In questions 1 - 5, find the arc length of the curve on the given interval.

1) \(\vecs r(t)=t^2 \,\hat{\mathbf{i}}+(2t^2+1)\,\hat{\mathbf{j}}, \quad 1≤t≤3\)

Answer

\(8\sqrt{5}\) units

2) \(\vecs r(t)=t^2 \,\hat{\mathbf{i}}+14t \,\hat{\mathbf{j}},\quad 0≤t≤7\). This portion of the graph is shown here:

3) \(\vecs r(t)=⟨t^2+1,4t^3+3⟩, \quad −1≤t≤0\)

Answer

\(\frac{1}{54}(37^{3/2}−1)\) units

4) \(\vecs r(t)=⟨2 \sin t,5t,2 \cos t⟩,\quad 0≤t≤π\). This portion of the graph is shown here:

5) \(\vecs r(t)=⟨e^{−t \cos t},e^{−t \sin t}⟩\) over the interval \([0,\frac{π}{2}]\). Here is the portion of the graph on the indicated interval:

6) Set up an integral to represent the arc length from \(t = 0\) to \(t = 2\) along the curve traced out by \(\vecs r(t) = \langle t, \, t^4\rangle.\) Then use technology to approximate this length to the nearest thousandth of a unit.
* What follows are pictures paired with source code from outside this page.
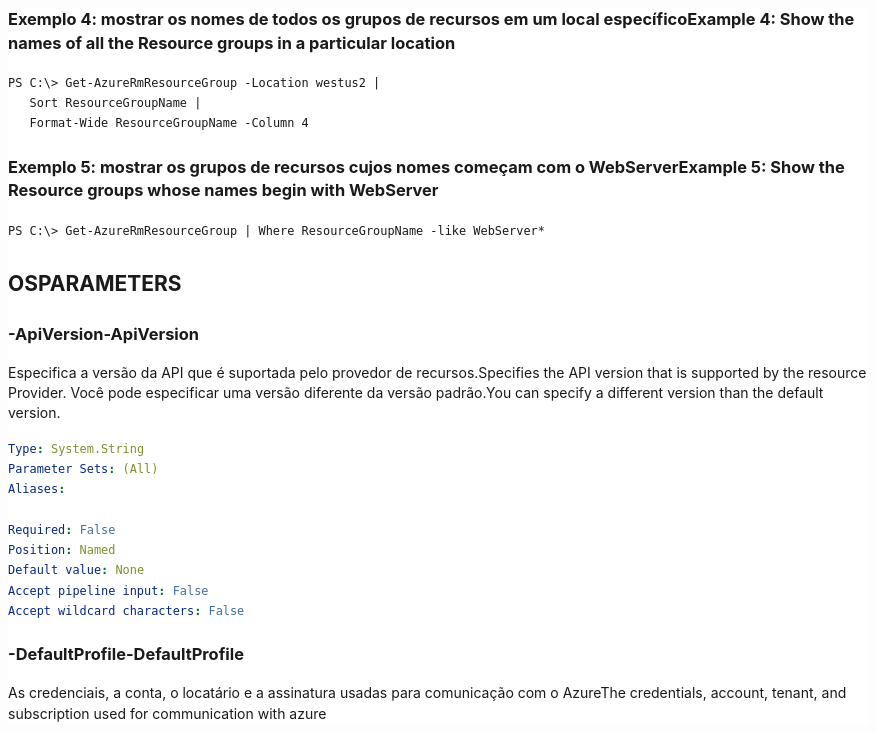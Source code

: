 ### <span data-ttu-id="d73c2-118">Exemplo 4: mostrar os nomes de todos os grupos de recursos em um local específico</span><span class="sxs-lookup"><span data-stu-id="d73c2-118">Example 4: Show the names of all the Resource groups in a particular location</span></span>
```
PS C:\> Get-AzureRmResourceGroup -Location westus2 |
   Sort ResourceGroupName | 
   Format-Wide ResourceGroupName -Column 4
```

### <span data-ttu-id="d73c2-119">Exemplo 5: mostrar os grupos de recursos cujos nomes começam com o WebServer</span><span class="sxs-lookup"><span data-stu-id="d73c2-119">Example 5: Show the Resource groups whose names begin with WebServer</span></span>
```
PS C:\> Get-AzureRmResourceGroup | Where ResourceGroupName -like WebServer*
```

## <span data-ttu-id="d73c2-120">OS</span><span class="sxs-lookup"><span data-stu-id="d73c2-120">PARAMETERS</span></span>

### <span data-ttu-id="d73c2-121">-ApiVersion</span><span class="sxs-lookup"><span data-stu-id="d73c2-121">-ApiVersion</span></span>
<span data-ttu-id="d73c2-122">Especifica a versão da API que é suportada pelo provedor de recursos.</span><span class="sxs-lookup"><span data-stu-id="d73c2-122">Specifies the API version that is supported by the resource Provider.</span></span>
<span data-ttu-id="d73c2-123">Você pode especificar uma versão diferente da versão padrão.</span><span class="sxs-lookup"><span data-stu-id="d73c2-123">You can specify a different version than the default version.</span></span>

```yaml
Type: System.String
Parameter Sets: (All)
Aliases:

Required: False
Position: Named
Default value: None
Accept pipeline input: False
Accept wildcard characters: False
```

### <span data-ttu-id="d73c2-124">-DefaultProfile</span><span class="sxs-lookup"><span data-stu-id="d73c2-124">-DefaultProfile</span></span>
<span data-ttu-id="d73c2-125">As credenciais, a conta, o locatário e a assinatura usadas para comunicação com o Azure</span><span class="sxs-lookup"><span data-stu-id="d73c2-125">The credentials, account, tenant, and subscription used for communication with azure</span></span>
7) Find the length of one turn of the helix given by \(\vecs r(t)= \frac{1}{2} \cos t \,\hat{\mathbf{i}}+\frac{1}{2} \sin t \,\hat{\mathbf{j}}+\frac{\sqrt{3}}{2}\,t \,\hat{\mathbf{k}}\).

Answer

Length \(=2π\) units

8) Find the arc length of the vector-valued function \(\vecs r(t)=−t \,\hat{\mathbf{i}}+4t \,\hat{\mathbf{j}}+3t \,\hat{\mathbf{k}}\) over \([0,1]\).

9) A particle travels in a circle with the equation of motion \(\vecs r(t)=3 \cos t \,\hat{\mathbf{i}}+3 \sin t \,\hat{\mathbf{j}} +0 \,\hat{\mathbf{k}}\). Find the distance traveled around the circle by the particle.

Answer

\(6π\) units

10) Set up an integral to find the circumference of the ellipse with the equation \(\vecs r(t)= \cos t \,\hat{\mathbf{i}}+2 \sin t \,\hat{\mathbf{j}}+0\,\hat{\mathbf{k}}\).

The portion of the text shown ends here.